MVC Pattern

Software Architecture Fundamentals

What is Software Architecture?

A system's software architecture represents the design decisions linked to the general structure and behavior of the system. Architecture assists stakeholders in comprehending and analyzing how the system will attain critical characteristics such as modifiability, availability, and security. It specifies how components of a software system are constructed, as well as their relationships and communication. It acts as a software application blueprint and a development foundation for the developer team.

Software architecture comprises quality attributes, design, technology environment, human dynamics, and business strategy.

Characteristics of Software Architecture

Architects classify architectural characteristics into broad groups based on functioning, seldom appearing requirements, construction, etc. Some of the most crucial characteristics that are typically considered are explained below.

1. Operational architecture characteristics - Availability, performance, reliability, high fault tolerance, and scalability
2. Structural architecture characteristics - configurability, supportability, extensibility, portability, and maintainability
3. Cross-cutting architecture characteristics - Accessibility, securability, usability, feasibility, and privacy

SOLID Principles of Software Architecture

Each character in the word SOLID represents a distinct principle of software architecture. These principles are applied to avoid product strategy errors and architectural or developmental failure.

1. Single accountability Principle: Each service should have a single goal.
2. Open-closed principle: It states that software modules should be self-contained and extendable.
3. Liskov Substitution Principle: It says that independent services must be able to communicate and substitute one another.
4. Interface Segregation Principle: Software should be separated into microservices with no redundancy.
5. Dependency Inversion Principle: Higher-level modules should not be dependent on lower-level modules, and modifications at the higher level should not influence the lower level.

Importance of Software Architecture

It might be challenging to create an effective architecture that allows for rapid product delivery for today's needs while simultaneously addressing long-term ambitions. Failure to identify, prioritize, and manage trade-offs among architecturally significant features frequently results in project delays, expensive rework, or worse.

Software architecture is an essential component of software application development. The following are reasons why software architecture is significant from a technical and developmental standpoint.

• Selects quality attributes for a system to optimize.
• Allows for early prototyping.
• Allows for the construction of a system component by component.
• Aids in the management of system changes.

Advantages of Software Architecture

• Through architecture, it is possible to comprehend and meet customers' needs.
• Good architecture reduces development costs.
• It provides a concrete foundation for the software project.
• It helps in providing increased performance.

Disadvantages of Software Architecture

• Obtaining excellent tools and standardization can be a challenge in software architecture.
• It is not always possible to anticipate the success of a project simply on its architecture.

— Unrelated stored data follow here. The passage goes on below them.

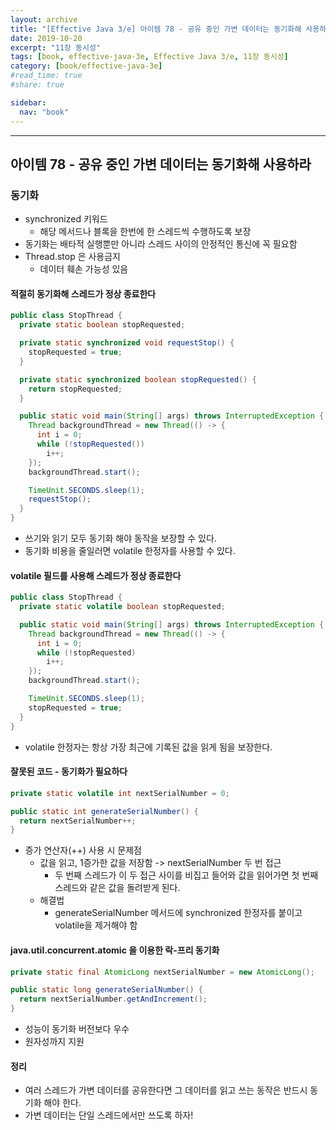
 ```yaml
---
layout: archive
title: "[Effective Java 3/e] 아이템 78 - 공유 중인 가변 데이터는 동기화해 사용하라"
date: 2019-10-20
excerpt: "11장 동시성"
tags: [book, effective-java-3e, Effective Java 3/e, 11장 동시성]
category: [book/effective-java-3e]
#read_time: true
#share: true

sidebar:
  nav: "book"
---
```


* * *

## 아이템 78 - 공유 중인 가변 데이터는 동기화해 사용하라

### 동기화

* synchronized 키워드
  * 해당 메서드나 블록을 한번에 한 스레드씩 수행하도록 보장
* 동기화는 배타적 실행뿐만 아니라 스레드 사이의 안정적인 통신에 꼭 필요함
* Thread.stop 은 사용금지
  * 데이터 훼손 가능성 있음

#### 적절히 동기화해 스레드가 정상 종료한다

```java
public class StopThread {
  private static boolean stopRequested;

  private static synchronized void requestStop() {
    stopRequested = true;
  }

  private static synchronized boolean stopRequested() {
    return stopRequested;
  }

  public static void main(String[] args) throws InterruptedException {
    Thread backgroundThread = new Thread(() -> {
      int i = 0;
      while (!stopRequested())
        i++;
    });
    backgroundThread.start();

    TimeUnit.SECONDS.sleep(1);
    requestStop();
  }
}
```

* 쓰기와 읽기 모두 동기화 해야 동작을 보장할 수 있다.
* 동기화 비용을 줄일러면 volatile 한정자를 사용할 수 있다.

#### volatile 필드를 사용해 스레드가 정상 종료한다

```java
public class StopThread {
  private static volatile boolean stopRequested;

  public static void main(String[] args) throws InterruptedException {
    Thread backgroundThread = new Thread(() -> {
      int i = 0;
      while (!stopRequested)
        i++;
    });
    backgroundThread.start();

    TimeUnit.SECONDS.sleep(1);
    stopRequested = true;
  }
}
```

* volatile 한정자는 항상 가장 최근에 기록된 값을 읽게 됨을 보장한다.

#### 잘못된 코드 - 동기화가 필요하다

```java
private static volatile int nextSerialNumber = 0;

public static int generateSerialNumber() {
  return nextSerialNumber++;
}
```

* 증가 연산자(++) 사용 시 문제점
  * 값을 읽고, 1증가한 값을 저장함 -> nextSerialNumber 두 번 접근
    * 두 번째 스레드가 이 두 접근 사이를 비집고 들어와 값을 읽어가면 첫 번째 스레드와 같은 값을 돌려받게 된다.
  * 해결법
    * generateSerialNumber 메서드에 synchronized 한정자를 붙이고 volatile을 제거해야 함

#### java.util.concurrent.atomic 을 이용한 락-프리 동기화

```java
private static final AtomicLong nextSerialNumber = new AtomicLong();

public static long generateSerialNumber() {
  return nextSerialNumber.getAndIncrement();
}
```

* 성능이 동기화 버전보다 우수
* 원자성까지 지원

#### 정리

* 여러 스레드가 가변 데이터를 공유한다면 그 데이터를 읽고 쓰는 동작은 반드시 동기화 해야 한다.
* 가변 데이터는 단일 스레드에서만 쓰도록 하자!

Software Architecture Patterns

In software architecture, the components can be organized in a variety of ways. Software architecture patterns are the various predefined organization of components in software architectures. Many different patterns were explored and evaluated. The majority of them have effectively solved a variety of challenges. In software architectures, the components are grouped differently in each pattern to solve a given challenge. Let us look at some important architectural patterns.

Layered Pattern

This pattern can be used to structure programs that can be broken down into groups of subtasks, each at a different degree of abstraction. Each layer delivers services to the layer above it. The layered design is ideal for e-commerce, desktop, and other applications that have groups of subtasks that must be completed in a precise order. The layered architecture makes it easier to create programs rapidly, but it can be challenging to divide out the levels later.

Client-Server Pattern

This pattern involves two parties: a server and several clients. The server component will serve multiple client components. Clients request services from the server, and the server responds by providing those services. Furthermore, the server is still listening to client requests. The client-server pattern is a peer-to-peer architecture in which a client requests a service, and a server provides the service. Examples include banking, file sharing, email, and the World Wide Web. The fact that data and network peripherals are managed centrally is an advantage of this structure; nonetheless, the server is expensive.

Event-Driven Pattern

This design focuses on events and contains four primary components: an event source, an event listener, a channel, and an event bus. Messages are published by sources to certain channels on an event bus. Listeners subscribe to certain channels. Listeners are notified when messages are published to a channel they have previously subscribed to.

Microkernel Pattern

The microkernel pattern consists of two essential components. There is a core system as well as plug-in modules. The core system handles the application's basic and simplest operations. The plug-in modules handle the additional functionality and specialized processing. The microkernel pattern is best suited for product-based and scheduling applications. This design is commonly used in app development, and examples are Instagram reels, YouTube Shorts, etc.

Microservices Pattern

The microservices design pattern combines multiple design patterns to construct numerous services that work together to form a larger application. Because each program is small, it is easy to update them when necessary, but the complexity requires more architectural skill to ensure everything works properly.